YOUR INSTRUCTIONS -> From the data below, tally each line that has "been" in it, then give that tally without comment.

RECORD SET below:

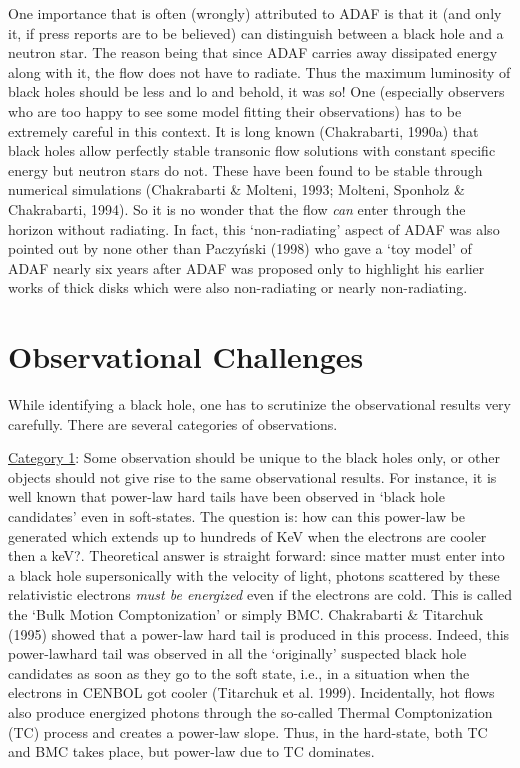 \documentclass{ws-procs975x65}
\begin{document}
One importance that is often (wrongly) attributed to ADAF is that it 
(and only it, if press reports are to be believed) can distinguish 
between a black hole and a neutron star. The reason being that since
ADAF carries away dissipated energy along with it, the flow does not 
have to radiate. Thus the maximum luminosity of black holes should be 
less and lo and behold, it was so! One  (especially observers who are 
too happy to see some model fitting their observations) has to be 
extremely careful in this context. It is long known (Chakrabarti, 1990a) 
that black holes allow perfectly stable transonic flow solutions 
with constant specific energy but neutron stars do not. These have been 
found to be stable through numerical simulations (Chakrabarti \& Molteni,
1993; Molteni, Sponholz \& Chakrabarti, 1994). So it is no wonder that
the flow {\it can} enter through the horizon without radiating. In fact, 
this `non-radiating' aspect of ADAF was also pointed out by none other 
than Paczy\'nski (1998) who gave a `toy model' of ADAF nearly six years 
after ADAF was proposed only to highlight his earlier works of thick 
disks which were also non-radiating or nearly non-radiating. 

\section{Observational Challenges}

While identifying a black hole, one has to scrutinize the observational
results very carefully. There are several categories of observations. 

\noindent \underline{Category 1}: Some observation should be unique to the black 
holes only, or other objects should not give rise to the same observational 
results. For instance, it is well known that power-law hard tails have been
observed  in `black hole candidates' even in soft-states. The question 
is: how can this power-law be generated which extends up to hundreds of 
KeV when the electrons are cooler then a keV?. Theoretical answer is 
straight forward: since matter must enter into a black hole 
supersonically with the velocity of light, photons scattered by 
these relativistic electrons {\it must be energized} even if the 
electrons are cold.  This is called the `Bulk Motion Comptonization' 
or simply BMC. Chakrabarti \& Titarchuk (1995) showed that a power-law 
hard tail is produced in this process. Indeed, this power-lawhard tail was observed in
all the `originally' suspected black hole candidates as soon as they 
go to the soft state, i.e., in a situation when the electrons in 
CENBOL got cooler (Titarchuk et al. 1999). Incidentally, hot flows 
also produce energized photons through the so-called Thermal 
Comptonization (TC) process and creates a power-law slope. Thus, in 
the hard-state, both TC and BMC takes place, but power-law due to TC dominates. 
\end{document}
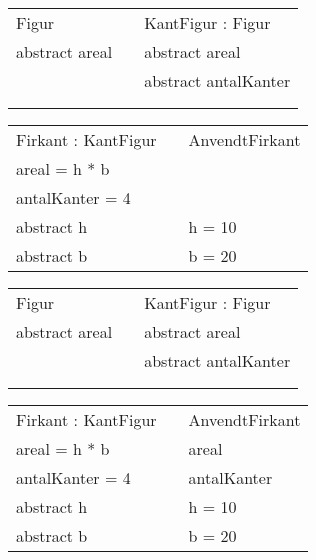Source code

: \begin{frame}[fragile] 
\begin{table}[h]
\begin{tabular}{|l|l|l|}
 \cline{1-1} \cline{3-3} 
Figur          &  & KantFigur : Figur    \\ \cline{1-1} \cline{3-3} 
abstract areal &  & abstract areal       \\
               &  & abstract antalKanter \\
               &  &                      \\
               &  &                      \\ \cline{1-1} \cline{3-3} 
\end{tabular}
\end{table}
\begin{table}[h]
\begin{tabular}{|l|l|l|}
 \cline{1-1} \cline{3-3} 
Firkant : KantFigur &  & AnvendtFirkant       \\ \cline{1-1} \cline{3-3} 
areal = h * b       &  &                      \\
antalKanter = 4     &  &                      \\
abstract h          &  & h = 10               \\
abstract b          &  & b = 20               \\ \cline{1-1} \cline{3-3} 
\end{tabular}
\end{table}
\end{frame}

\begin{frame}[fragile] 
\begin{table}[h]
\begin{tabular}{|l|l|l|}
 \cline{1-1} \cline{3-3} 
Figur          &  & KantFigur : Figur    \\ \cline{1-1} \cline{3-3} 
abstract areal &  & abstract areal       \\
               &  & abstract antalKanter \\
               &  &                      \\
               &  &                      \\ \cline{1-1} \cline{3-3} 
\end{tabular}
\end{table}
\begin{table}[h]
\begin{tabular}{|l|l|l|}
 \cline{1-1} \cline{3-3} 
Firkant : KantFigur &  & AnvendtFirkant       \\ \cline{1-1} \cline{3-3} 
areal = h * b       &  & areal                \\
antalKanter = 4     &  & antalKanter          \\
abstract h          &  & h = 10               \\
abstract b          &  & b = 20               \\ \cline{1-1} \cline{3-3} 
\end{tabular}
\end{table}
\end{frame}

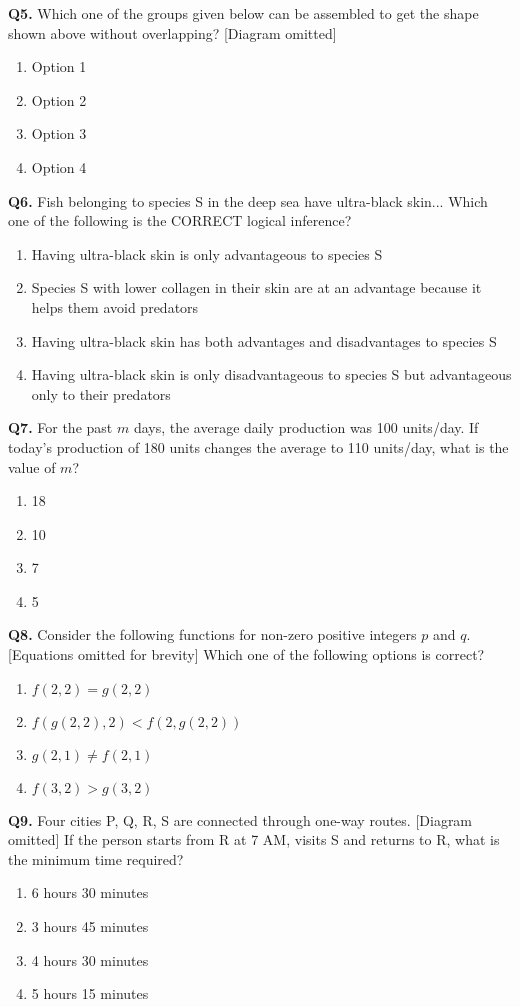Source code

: \documentclass[12pt,a4paper]{article}
\begin{document}
\textbf{Q5.} Which one of the groups given below can be assembled to get the shape shown above without overlapping? [Diagram omitted]  
\begin{enumerate}
    \item Option 1
    \item Option 2
    \item Option 3
    \item Option 4
\end{enumerate}

\textbf{Q6.} Fish belonging to species S in the deep sea have ultra-black skin... Which one of the following is the CORRECT logical inference?  
\begin{enumerate}
    \item Having ultra-black skin is only advantageous to species S
    \item Species S with lower collagen in their skin are at an advantage because it helps them avoid predators
    \item Having ultra-black skin has both advantages and disadvantages to species S
    \item Having ultra-black skin is only disadvantageous to species S but advantageous only to their predators
\end{enumerate}

\textbf{Q7.} For the past $m$ days, the average daily production was 100 units/day. If today’s production of 180 units changes the average to 110 units/day, what is the value of $m$?  
\begin{enumerate}
    \item 18
    \item 10
    \item 7
    \item 5
\end{enumerate}

\textbf{Q8.} Consider the following functions for non-zero positive integers $p$ and $q$. [Equations omitted for brevity] Which one of the following options is correct?  
\begin{enumerate}
    \item $f(2,2) = g(2,2)$
    \item $f(g(2,2), 2) < f(2, g(2,2))$
    \item $g(2,1) \ne f(2,1)$
    \item $f(3,2) > g(3,2)$
\end{enumerate}

\textbf{Q9.} Four cities P, Q, R, S are connected through one-way routes. [Diagram omitted] If the person starts from R at 7 AM, visits S and returns to R, what is the minimum time required?  
\begin{enumerate}
    \item 6 hours 30 minutes
    \item 3 hours 45 minutes
    \item 4 hours 30 minutes
    \item 5 hours 15 minutes
\end{enumerate}
\end{document}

End of RECORD SET.

WORKED SOLUTION -> 2